I am trying to implement a very simple image kernel operation, i know this is non optimal, i am just trying to learn how to do it the straight forward way first. Both the source and destination are allocated in global device memory. But for dir==DX and dir== DY i get the EXACT same results?!?! I am not sure why this is failing to work, anyone have a clue?

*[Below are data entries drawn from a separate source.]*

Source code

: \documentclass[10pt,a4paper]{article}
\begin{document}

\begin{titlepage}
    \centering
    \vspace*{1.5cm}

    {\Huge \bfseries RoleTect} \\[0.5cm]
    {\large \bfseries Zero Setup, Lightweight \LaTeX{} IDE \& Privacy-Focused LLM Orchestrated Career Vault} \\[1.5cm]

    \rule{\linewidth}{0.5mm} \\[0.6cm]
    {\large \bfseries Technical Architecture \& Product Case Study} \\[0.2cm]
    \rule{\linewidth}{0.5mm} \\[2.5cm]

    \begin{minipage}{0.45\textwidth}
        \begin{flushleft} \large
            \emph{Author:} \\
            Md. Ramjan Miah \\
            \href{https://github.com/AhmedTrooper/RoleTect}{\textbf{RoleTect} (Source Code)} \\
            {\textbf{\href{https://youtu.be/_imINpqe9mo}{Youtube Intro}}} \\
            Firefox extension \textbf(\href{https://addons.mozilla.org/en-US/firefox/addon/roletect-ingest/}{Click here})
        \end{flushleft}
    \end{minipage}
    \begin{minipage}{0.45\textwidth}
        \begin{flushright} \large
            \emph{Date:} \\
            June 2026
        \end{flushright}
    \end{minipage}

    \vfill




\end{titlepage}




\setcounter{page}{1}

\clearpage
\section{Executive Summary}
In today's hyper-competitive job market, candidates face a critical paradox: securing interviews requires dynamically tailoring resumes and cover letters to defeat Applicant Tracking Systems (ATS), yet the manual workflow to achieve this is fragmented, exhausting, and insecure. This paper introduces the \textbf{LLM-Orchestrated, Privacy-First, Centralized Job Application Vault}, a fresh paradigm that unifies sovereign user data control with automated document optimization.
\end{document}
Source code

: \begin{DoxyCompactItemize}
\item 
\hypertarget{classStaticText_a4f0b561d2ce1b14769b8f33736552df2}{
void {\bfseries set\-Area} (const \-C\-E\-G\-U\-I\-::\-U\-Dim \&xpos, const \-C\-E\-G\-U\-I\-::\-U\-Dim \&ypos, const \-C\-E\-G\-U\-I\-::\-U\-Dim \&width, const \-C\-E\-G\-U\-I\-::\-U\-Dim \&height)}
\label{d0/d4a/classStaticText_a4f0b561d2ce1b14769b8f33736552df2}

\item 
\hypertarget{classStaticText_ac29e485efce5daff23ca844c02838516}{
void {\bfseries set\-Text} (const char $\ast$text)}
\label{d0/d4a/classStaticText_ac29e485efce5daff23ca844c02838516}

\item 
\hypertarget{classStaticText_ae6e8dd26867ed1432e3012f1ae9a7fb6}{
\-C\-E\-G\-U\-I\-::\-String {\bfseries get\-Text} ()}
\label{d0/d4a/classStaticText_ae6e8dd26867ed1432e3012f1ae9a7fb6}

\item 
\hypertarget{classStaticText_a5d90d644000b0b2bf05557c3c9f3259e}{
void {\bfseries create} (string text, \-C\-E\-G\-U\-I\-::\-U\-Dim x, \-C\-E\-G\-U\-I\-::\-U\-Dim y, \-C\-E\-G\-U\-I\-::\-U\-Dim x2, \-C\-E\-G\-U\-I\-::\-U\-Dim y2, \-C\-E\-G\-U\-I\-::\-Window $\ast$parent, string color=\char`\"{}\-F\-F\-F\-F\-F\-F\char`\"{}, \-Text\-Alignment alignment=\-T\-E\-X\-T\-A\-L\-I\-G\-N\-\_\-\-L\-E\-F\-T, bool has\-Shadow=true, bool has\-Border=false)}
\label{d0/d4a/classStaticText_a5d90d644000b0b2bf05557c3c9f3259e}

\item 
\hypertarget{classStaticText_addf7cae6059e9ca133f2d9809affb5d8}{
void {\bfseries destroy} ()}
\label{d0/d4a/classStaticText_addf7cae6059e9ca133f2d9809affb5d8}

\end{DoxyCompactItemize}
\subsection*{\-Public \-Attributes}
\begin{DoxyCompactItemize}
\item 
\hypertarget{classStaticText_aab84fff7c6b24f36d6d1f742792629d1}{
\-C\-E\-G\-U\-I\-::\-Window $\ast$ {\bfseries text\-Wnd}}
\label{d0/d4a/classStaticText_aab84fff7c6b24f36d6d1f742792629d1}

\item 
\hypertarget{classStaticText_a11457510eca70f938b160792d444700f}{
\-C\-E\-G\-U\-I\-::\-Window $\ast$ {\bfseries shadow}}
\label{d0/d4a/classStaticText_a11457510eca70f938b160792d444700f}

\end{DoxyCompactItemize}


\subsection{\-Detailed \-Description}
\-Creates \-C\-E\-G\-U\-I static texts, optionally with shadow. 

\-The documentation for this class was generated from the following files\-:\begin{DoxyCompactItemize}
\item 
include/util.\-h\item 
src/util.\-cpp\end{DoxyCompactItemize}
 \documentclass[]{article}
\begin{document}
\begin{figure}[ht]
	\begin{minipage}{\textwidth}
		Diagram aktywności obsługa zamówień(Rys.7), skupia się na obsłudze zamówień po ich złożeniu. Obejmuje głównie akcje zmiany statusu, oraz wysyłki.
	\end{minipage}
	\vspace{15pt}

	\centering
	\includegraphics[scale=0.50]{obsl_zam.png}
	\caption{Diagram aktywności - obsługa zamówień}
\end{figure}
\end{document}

global void conv_mean_dy(short* d_data, unsigned char* s_data, int d_pitch, int s_pitch)
{
int x = blockIdx.x * blockDim.x + threadIdx.x;
int y = blockIdx.y * blockDim.y + threadIdx.y;

d_data[d_pitch*y+x] = (short)((s_data[s_pitch*(y-1)+x] + 
	                           s_data[s_pitch*(y)+x] + 
							   s_data[s_pitch*(y+1)+x])/3);

}

global void conv_mean_dx(short* d_data, unsigned char* s_data, int d_pitch, int s_pitch)
{
int x = blockIdx.x * blockDim.x + threadIdx.x;
int y = blockIdx.y * blockDim.y + threadIdx.y;

d_data[d_pitch*y+x] = (short)((s_data[s_pitch*y+(x-1)] + 
	                           s_data[s_pitch*y+(x)] + 
							   s_data[s_pitch*y+(x+1)])/3);

}

and then executing them like this:

int2 grid_size;
grid_size.x = pDest->width / BLOCK_SIZE;
grid_size.y = pDest->height / BLOCK_SIZE;

dim3 threads(BLOCK_SIZE, BLOCK_SIZE);
	dim3 grid(grid_size.x, grid_size.y);


if(dir == DX)
	conv_mean_dx<<<grid,threads>>>((short*)(pDest->pixels), (unsigned char*)(pSrc->pixels), pDest->pitch, pSrc->pitch);
else
	conv_mean_dy<<<grid,threads>>>((short*)(pDest->pixels), (unsigned char*)(pSrc->pixels), pDest->pitch, pSrc->pitch);

cudaThreadSynchronize();

I am sorry, didn’t mean to triple post.